My first book of 2025 (I actually began reading it on 12/30/24) and it Is a doozy.
Ta-Nehisi Coates’ The Message is primarily interested in the ways that language shapes power and resistance. The introductory section, “Journalism Is Not a Luxury,” addresses just that: the essential role in language and journalism, recording history, in fighting injustice. Coates addresses an unnamed “you” in this section, but this part seems to serve as a thesis statement about writing: “You cannot act upon what you cannot see. And we are plagued by dead languages and dead stories that serve people whose aim is nothing short of a dead world” (18-19). It is a call to action, to remember the power of language and The Message under systems of oppression.
Most of the book is the remaining three parts, recounting visits to Senegal, to South Carolina, and to Palestine. Coates uses rich detail and anecdotes to explain the emotional cadences of his experiences. I’m a fast reader, but I made myself slow down to absorb the connections Coates made among all three places and their histories.
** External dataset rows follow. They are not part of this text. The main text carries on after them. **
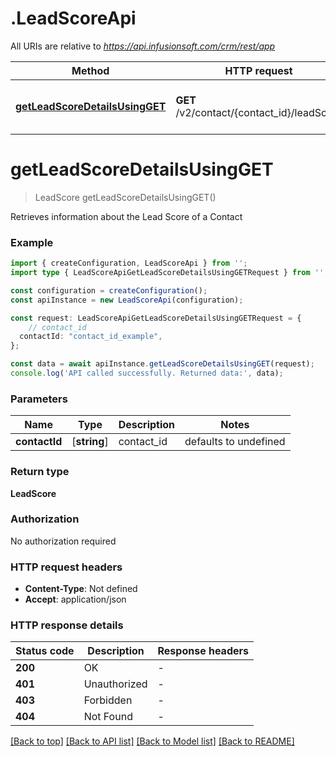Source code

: # .LeadScoreApi

All URIs are relative to *https://api.infusionsoft.com/crm/rest/app*

Method | HTTP request | Description
------------- | ------------- | -------------
[**getLeadScoreDetailsUsingGET**](LeadScoreApi.md#getLeadScoreDetailsUsingGET) | **GET** /v2/contact/{contact_id}/leadScore | Retrieve Lead Score of a Contact


# **getLeadScoreDetailsUsingGET**
> LeadScore getLeadScoreDetailsUsingGET()

Retrieves information about the Lead Score of a Contact

### Example


```typescript
import { createConfiguration, LeadScoreApi } from '';
import type { LeadScoreApiGetLeadScoreDetailsUsingGETRequest } from '';

const configuration = createConfiguration();
const apiInstance = new LeadScoreApi(configuration);

const request: LeadScoreApiGetLeadScoreDetailsUsingGETRequest = {
    // contact_id
  contactId: "contact_id_example",
};

const data = await apiInstance.getLeadScoreDetailsUsingGET(request);
console.log('API called successfully. Returned data:', data);
```


### Parameters

Name | Type | Description  | Notes
------------- | ------------- | ------------- | -------------
 **contactId** | [**string**] | contact_id | defaults to undefined


### Return type

**LeadScore**

### Authorization

No authorization required

### HTTP request headers

 - **Content-Type**: Not defined
 - **Accept**: application/json


### HTTP response details
| Status code | Description | Response headers |
|-------------|-------------|------------------|
**200** | OK |  -  |
**401** | Unauthorized |  -  |
**403** | Forbidden |  -  |
**404** | Not Found |  -  |

[[Back to top]](#) [[Back to API list]](README.md#documentation-for-api-endpoints) [[Back to Model list]](README.md#documentation-for-models) [[Back to README]](README.md)



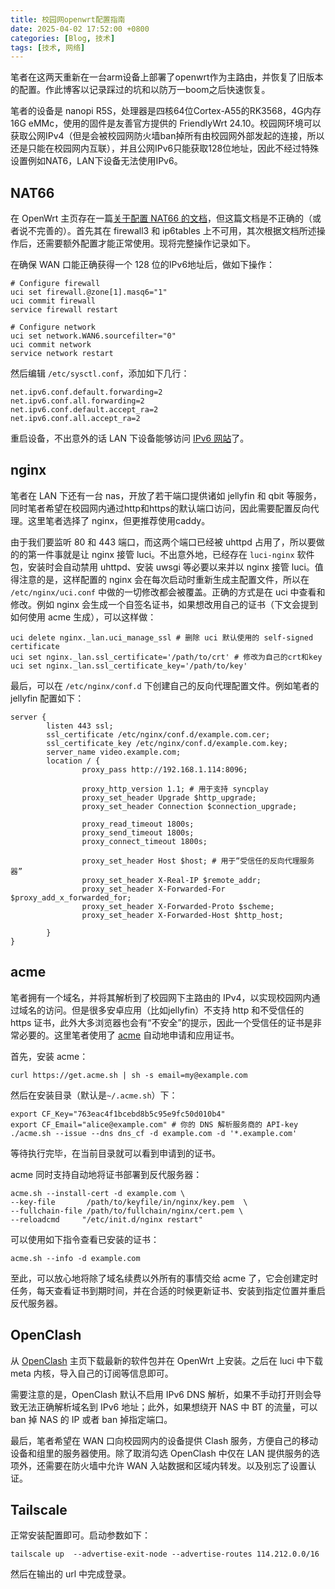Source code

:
 ```yaml
---
title: 校园网openwrt配置指南
date: 2025-04-02 17:52:00 +0800
categories: [Blog, 技术]
tags: [技术, 网络]
---
```


笔者在这两天重新在一台arm设备上部署了openwrt作为主路由，并恢复了旧版本的配置。作此博客以记录踩过的坑和以防万一boom之后快速恢复。

笔者的设备是 nanopi R5S，处理器是四核64位Cortex-A55的RK3568，4G内存16G eMMc，使用的固件是友善官方提供的 FriendlyWrt 24.10。校园网环境可以获取公网IPv4（但是会被校园网防火墙ban掉所有由校园网外部发起的连接，所以还是只能在校园网内互联），并且公网IPv6只能获取128位地址，因此不经过特殊设置例如NAT6，LAN下设备无法使用IPv6。

## NAT66

在 OpenWrt 主页存在一篇[关于配置 NAT66 的文档](https://openwrt.org/docs/guide-user/network/ipv6/ipv6.nat6)，但这篇文档是不正确的（或者说不完善的）。首先其在 firewall3 和 ip6tables 上不可用，其次根据文档所述操作后，还需要额外配置才能正常使用。现将完整操作记录如下。

在确保 WAN 口能正确获得一个 128 位的IPv6地址后，做如下操作：

```shell
# Configure firewall
uci set firewall.@zone[1].masq6="1"
uci commit firewall
service firewall restart

# Configure network
uci set network.WAN6.sourcefilter="0"
uci commit network
service network restart
```

然后编辑 `/etc/sysctl.conf`，添加如下几行：
```
net.ipv6.conf.default.forwarding=2
net.ipv6.conf.all.forwarding=2
net.ipv6.conf.default.accept_ra=2
net.ipv6.conf.all.accept_ra=2
```

重启设备，不出意外的话 LAN 下设备能够访问 [IPv6 网站](https://test6.ustc.edu.cn)了。

## nginx

笔者在 LAN 下还有一台 nas，开放了若干端口提供诸如 jellyfin 和 qbit 等服务，同时笔者希望在校园网内通过http和https的默认端口访问，因此需要配置反向代理。这里笔者选择了 nginx，但更推荐使用caddy。

由于我们要监听 80 和 443 端口，而这两个端口已经被 uhttpd 占用了，所以要做的的第一件事就是让 nginx 接管 luci。不出意外地，已经存在 `luci-nginx` 软件包，安装时会自动禁用 uhttpd、安装 uwsgi 等必要以来并以 nginx 接管 luci。值得注意的是，这样配置的 nginx 会在每次启动时重新生成主配置文件，所以在 `/etc/nginx/uci.conf` 中做的一切修改都会被覆盖。正确的方式是在 uci 中查看和修改。例如 nginx 会生成一个自签名证书，如果想改用自己的证书（下文会提到如何使用 acme 生成），可以这样做：

```shell
uci delete nginx._lan.uci_manage_ssl # 删除 uci 默认使用的 self-signed certificate
uci set nginx._lan.ssl_certificate='/path/to/crt' # 修改为自己的crt和key
uci set nginx._lan.ssl_certificate_key='/path/to/key'
```

最后，可以在 `/etc/nginx/conf.d` 下创建自己的反向代理配置文件。例如笔者的 jellyfin 配置如下：

```
server {
        listen 443 ssl;
        ssl_certificate /etc/nginx/conf.d/example.com.cer;
        ssl_certificate_key /etc/nginx/conf.d/example.com.key;
        server_name video.example.com;
        location / {
                proxy_pass http://192.168.1.114:8096;

                proxy_http_version 1.1; # 用于支持 syncplay
                proxy_set_header Upgrade $http_upgrade;
                proxy_set_header Connection $connection_upgrade;

                proxy_read_timeout 1800s;
                proxy_send_timeout 1800s;
                proxy_connect_timeout 1800s;

                proxy_set_header Host $host; # 用于“受信任的反向代理服务器”
                proxy_set_header X-Real-IP $remote_addr;
                proxy_set_header X-Forwarded-For $proxy_add_x_forwarded_for;
                proxy_set_header X-Forwarded-Proto $scheme;
                proxy_set_header X-Forwarded-Host $http_host;

        }
}
```

## acme

笔者拥有一个域名，并将其解析到了校园网下主路由的 IPv4，以实现校园网内通过域名的访问。但是很多安卓应用（比如jellyfin）不支持 http 和不受信任的 https 证书，此外大多浏览器也会有“不安全”的提示，因此一个受信任的证书是非常必要的。这里笔者使用了 [acme](https://github.com/acmesh-official/acme.sh) 自动地申请和应用证书。

首先，安装 acme：
```shell
curl https://get.acme.sh | sh -s email=my@example.com
```

然后在安装目录（默认是`~/.acme.sh`）下：
```shell
export CF_Key="763eac4f1bcebd8b5c95e9fc50d010b4"
export CF_Email="alice@example.com" # 你的 DNS 解析服务商的 API-key
./acme.sh --issue --dns dns_cf -d example.com -d '*.example.com'
```
等待执行完毕，在当前目录就可以看到申请到的证书。

acme 同时支持自动地将证书部署到反代服务器：
```shell
acme.sh --install-cert -d example.com \
--key-file       /path/to/keyfile/in/nginx/key.pem  \
--fullchain-file /path/to/fullchain/nginx/cert.pem \
--reloadcmd     "/etc/init.d/nginx restart"
```

可以使用如下指令查看已安装的证书：
```shell
acme.sh --info -d example.com
```

至此，可以放心地将除了域名续费以外所有的事情交给 acme 了，它会创建定时任务，每天查看证书到期时间，并在合适的时候更新证书、安装到指定位置并重启反代服务器。

## OpenClash

从 [OpenClash](https://github.com/vernesong/OpenClash) 主页下载最新的软件包并在 OpenWrt 上安装。之后在 luci 中下载 meta 内核，导入自己的订阅等信息即可。

需要注意的是，OpenClash 默认不启用 IPv6 DNS 解析，如果不手动打开则会导致无法正确解析域名到 IPv6 地址；此外，如果想绕开 NAS 中 BT 的流量，可以 ban 掉 NAS 的 IP 或者 ban 掉指定端口。

最后，笔者希望在 WAN 口向校园网内的设备提供 Clash 服务，方便自己的移动设备和组里的服务器使用。除了取消勾选 OpenClash 中仅在 LAN 提供服务的选项外，还需要在防火墙中允许 WAN 入站数据和区域内转发。以及别忘了设置认证。

## Tailscale

正常安装配置即可。启动参数如下：
```shell
tailscale up  --advertise-exit-node --advertise-routes 114.212.0.0/16
```
然后在输出的 url 中完成登录。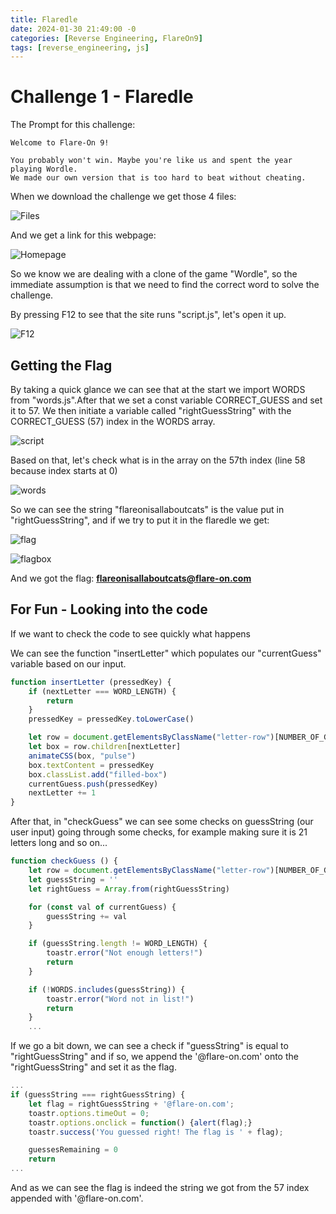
 ```yaml
---
title: Flaredle
date: 2024-01-30 21:49:00 -0
categories: [Reverse Engineering, FlareOn9]
tags: [reverse_engineering, js]
---
```


# Challenge 1 - Flaredle

The Prompt for this challenge:
```
Welcome to Flare-On 9!

You probably won't win. Maybe you're like us and spent the year playing Wordle.
We made our own version that is too hard to beat without cheating.
```

When we download the challenge we get those 4 files:

![Files](https://yoro3000.github.io/assets/img/flareon9/challenge_1_flaredle/files.png)

And we get a link for this webpage:

![Homepage](https://yoro3000.github.io/assets/img/flareon9/challenge_1_flaredle/flaredle_homepage.png)

So we know we are dealing with a clone of the game "Wordle", so the immediate assumption is that we need to find the correct word to solve the challenge.

By pressing F12 to see that the site runs "script.js", let's open it up.

![F12](https://yoro3000.github.io/assets/img/flareon9/challenge_1_flaredle/f12.png)

## Getting the Flag

By taking a quick glance we can see that at the start we import WORDS from "words.js".After that we set a const variable CORRECT_GUESS and set it to 57.
We then initiate a variable called "rightGuessString" with the CORRECT_GUESS (57) index in the WORDS array.

![script](https://yoro3000.github.io/assets/img/flareon9/challenge_1_flaredle/script.png)

Based on that, let's check what is in the array on the 57th index (line 58 because index starts at 0)

![words](https://yoro3000.github.io/assets/img/flareon9/challenge_1_flaredle/words.png)

So we can see the string "flareonisallaboutcats" is the value put in "rightGuessString", and if we try to put it in the flaredle we get:

![flag](https://yoro3000.github.io/assets/img/flareon9/challenge_1_flaredle/flag.png)

![flagbox](https://yoro3000.github.io/assets/img/flareon9/challenge_1_flaredle/flag_box.png)

And we got the flag: **flareonisallaboutcats@flare-on.com**

## For Fun - Looking into the code

If we want to check the code to see quickly what happens

We can see the function "insertLetter" which populates our "currentGuess" variable based on our input.

```javascript
function insertLetter (pressedKey) {
    if (nextLetter === WORD_LENGTH) {
        return
    }
    pressedKey = pressedKey.toLowerCase()

    let row = document.getElementsByClassName("letter-row")[NUMBER_OF_GUESSES - guessesRemaining]
    let box = row.children[nextLetter]
    animateCSS(box, "pulse")
    box.textContent = pressedKey
    box.classList.add("filled-box")
    currentGuess.push(pressedKey)
    nextLetter += 1
}
```

After that, in "checkGuess" we can see some checks on guessString (our user input) going through some checks, for example making sure it is 21 letters long and so on...

```javascript
function checkGuess () {
    let row = document.getElementsByClassName("letter-row")[NUMBER_OF_GUESSES - guessesRemaining]
    let guessString = ''
    let rightGuess = Array.from(rightGuessString)

    for (const val of currentGuess) {
        guessString += val
    }

    if (guessString.length != WORD_LENGTH) {
        toastr.error("Not enough letters!")
        return
    }

    if (!WORDS.includes(guessString)) {
        toastr.error("Word not in list!")
        return
    }
    ...
```

If we go a bit down, we can see a check if "guessString" is equal to "rightGuessString" and if so, we append the '@flare-on.com' onto the "rightGuessString" and set it as the flag.

```javascript
...
if (guessString === rightGuessString) {
    let flag = rightGuessString + '@flare-on.com';
    toastr.options.timeOut = 0;
    toastr.options.onclick = function() {alert(flag);}
    toastr.success('You guessed right! The flag is ' + flag);

    guessesRemaining = 0
    return
...
```

And as we can see the flag is indeed the string we got from the 57 index appended with '@flare-on.com'.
These connections became most poignant in the final section, his visit to Palestine, and his observations of a people colonized by another people who were themselves subjugated. Coates traces the separate but unequal nature of Israeli society–even license plates are different colors and settlements are policed by citizens with weapons. It sounds familiar from our own US history; and yet “it occurred to me that Israel had advanced beyond the Jim Crow South and segregated not just the pools and fountains but the water itself” (128).
I still have some thinking to do about the entirety of The Message, and I’m not sure it all connects neatly to Coates’ argument about bearing witness through language. But I’m also not sure it has to fit perfectly. I’m content to place The Message in a long line of urgently needed reflections upon the nature of oppression and dehumanization.